■ **Task directions**: The expected result is a verbatim repetition of the lines from the start of the entries through the line containing "Damit folgt", with the pictures removed.

■ **Given entries**:

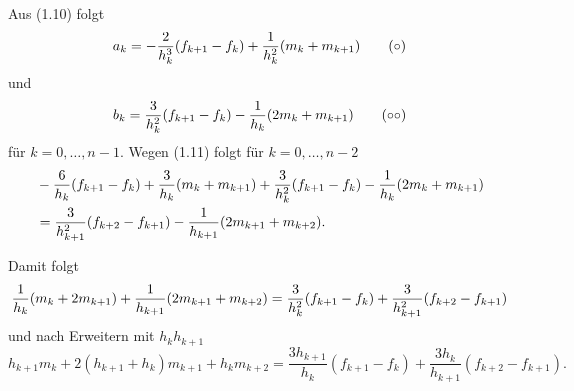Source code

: Aus (1.10) folgt
\[ a_k = - \frac{2}{h_k^3} (f_{k+1} - f_k) + \frac{1}{h_k^2} (m_k + m_{k+1} ) \tag{$\circ$} \]
und
\[ b_k = \frac{3}{h_k^2} (f_{k+1} - f_k) - \frac{1}{h_k} (2 m_k + m_{k+1} ) \tag{$\circ\circ$}\]
für $k = 0, \ldots, n-1$. Wegen (1.11) folgt für $k = 0, \ldots, n-2$
\begin{align*}
 &- \frac{6}{h_k} (f_{k+1} - f_k) + \frac{3}{h_k} (m_k + m_{k+1} ) + \frac{3}{h_k^2} (f_{k+1} - f_k) - \frac{1}{h_k} (2 m_k + m_{k+1} ) \\
 &= \frac{3}{h_{k+1}^2} (f_{k+2} - f_{k+1}) - \frac{1}{h_{k+1}} (2 m_{k+1} + m_{k+2} ).
\end{align*}

Damit folgt
\[ \frac{1}{h_k} (m_k + 2 m_{k+1}) + \frac{1}{h_{k+1}} (2m_{k+1} + m_{k+2}) = \frac{3}{h_k^2} (f_{k+1} - f_k) + \frac{3}{h_{k+1}^2} (f_{k+2} - f_{k+1}) \]
und nach Erweitern mit $h_k h_{k+1}$
\[ h_{k+1} m_k + 2( h_{k+1} + h_k ) m_{k+1} + h_k m_{k+2} = \frac{3h_{k+1}}{h_k} (f_{k+1} - f_k) + \frac{3 h_k}{h_{k+1}} ( f_{k+2} - f_{k+1} ). \]

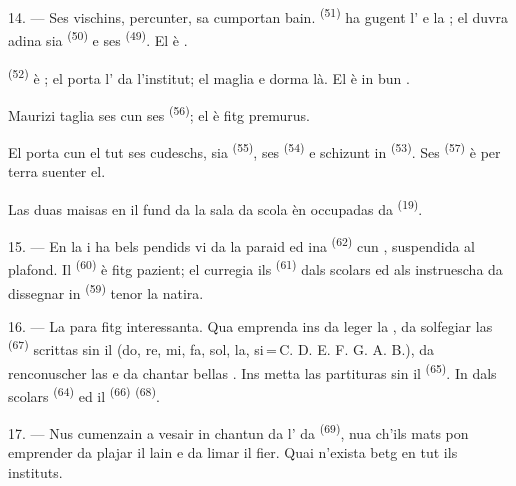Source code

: 14. --- Ses vischins, percunter, sa cumportan bain. 
\textsuperscript{(51)} ha gugent l' e la ; el
duvra adina sia  \textsuperscript{(50)} e ses 
\textsuperscript{(49)}. El è .

 \textsuperscript{(52)} è ; el porta
l' da l'institut; el maglia e dorma là. El è in bun
.

Maurizi taglia ses  cun ses 
\textsuperscript{(56)}; el è fitg premurus.

El porta cun el tut ses cudeschs, sia  \textsuperscript{(55)},
ses  \textsuperscript{(54)} e schizunt in
 \textsuperscript{(53)}. Ses 
\textsuperscript{(57)} è per terra suenter el.

Las duas maisas en il fund da la sala da scola èn occupadas da  \textsuperscript{(19)}.

\VUsaut{4.6mm}
\VUsaut{3.4mm}

15. --- En la  i ha bels  pendids vi da la
paraid ed ina  \textsuperscript{(62)} cun ,
suspendida al plafond. Il  \textsuperscript{(60)} è fitg pazient;
el curregia ils  \textsuperscript{(61)} dals scolars ed als
instruescha da dissegnar in  \textsuperscript{(59)} tenor la natira.

16. --- La  para fitg interessanta. Qua emprenda ins da
leger la , da solfegiar las 
\textsuperscript{(67)} scrittas sin il  (do, re, mi, fa,
sol, la, si\,=\,C. D. E. F. G. A. B.), da renconuscher las  e da
chantar bellas . Ins metta las partituras sin il 
\textsuperscript{(65)}. In dals scolars 
\textsuperscript{(64)} ed il  \textsuperscript{(66)}
 \textsuperscript{(68)}.

17. --- Nus cumenzain a vesair in chantun da l' da  \textsuperscript{(69)}, nua ch'ils mats pon emprender da plajar il lain e
da limar il fier. Quai n'exista betg en tut ils instituts.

■ **Task solution**:
Source code

: Aus (1.10) folgt
\[ a_k = - \frac{2}{h_k^3} (f_{k+1} - f_k) + \frac{1}{h_k^2} (m_k + m_{k+1} ) \tag{$\circ$} \]
und
\[ b_k = \frac{3}{h_k^2} (f_{k+1} - f_k) - \frac{1}{h_k} (2 m_k + m_{k+1} ) \tag{$\circ\circ$}\]
für $k = 0, \ldots, n-1$. Wegen (1.11) folgt für $k = 0, \ldots, n-2$
\begin{align*}
 &- \frac{6}{h_k} (f_{k+1} - f_k) + \frac{3}{h_k} (m_k + m_{k+1} ) + \frac{3}{h_k^2} (f_{k+1} - f_k) - \frac{1}{h_k} (2 m_k + m_{k+1} ) \\
 &= \frac{3}{h_{k+1}^2} (f_{k+2} - f_{k+1}) - \frac{1}{h_{k+1}} (2 m_{k+1} + m_{k+2} ).
\end{align*}

Damit folgt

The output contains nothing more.